SUPPLIED INFORMATION: Begin

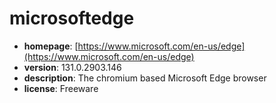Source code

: # microsoftedge

- **homepage**: [https://www.microsoft.com/en-us/edge](https://www.microsoft.com/en-us/edge)
- **version**: 131.0.2903.146
- **description**: The chromium based Microsoft Edge browser
- **license**: Freeware

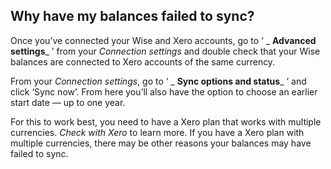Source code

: ## Why have my balances failed to sync?  
Once you’ve connected your Wise and Xero accounts, go to ‘ _ **Advanced settings**_ ’ from your _Connection settings_ and double check that your Wise balances are connected to Xero accounts of the same currency.

From your _Connection settings_, go to ‘ _ **Sync options and status**_ ’ and click ‘Sync now’. From here you’ll also have the option to choose an earlier start date — up to one year.

For this to work best, you need to have a Xero plan that works with multiple currencies. _Check with Xero_ to learn more. If you have a Xero plan with multiple currencies, there may be other reasons your balances may have failed to sync.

SUPPLIED INFORMATION: End

■ DIRECTIONS ■
Transcribe exactly, please, the lines from the one with "failed to sync?" to the last line of the entries above, ends included.

■ WRITTEN REPLY ■
: ## Why have my balances failed to sync?  
Once you’ve connected your Wise and Xero accounts, go to ‘ _ **Advanced settings**_ ’ from your _Connection settings_ and double check that your Wise balances are connected to Xero accounts of the same currency.

From your _Connection settings_, go to ‘ _ **Sync options and status**_ ’ and click ‘Sync now’. From here you’ll also have the option to choose an earlier start date — up to one year.

For this to work best, you need to have a Xero plan that works with multiple currencies. _Check with Xero_ to learn more. If you have a Xero plan with multiple currencies, there may be other reasons your balances may have failed to sync.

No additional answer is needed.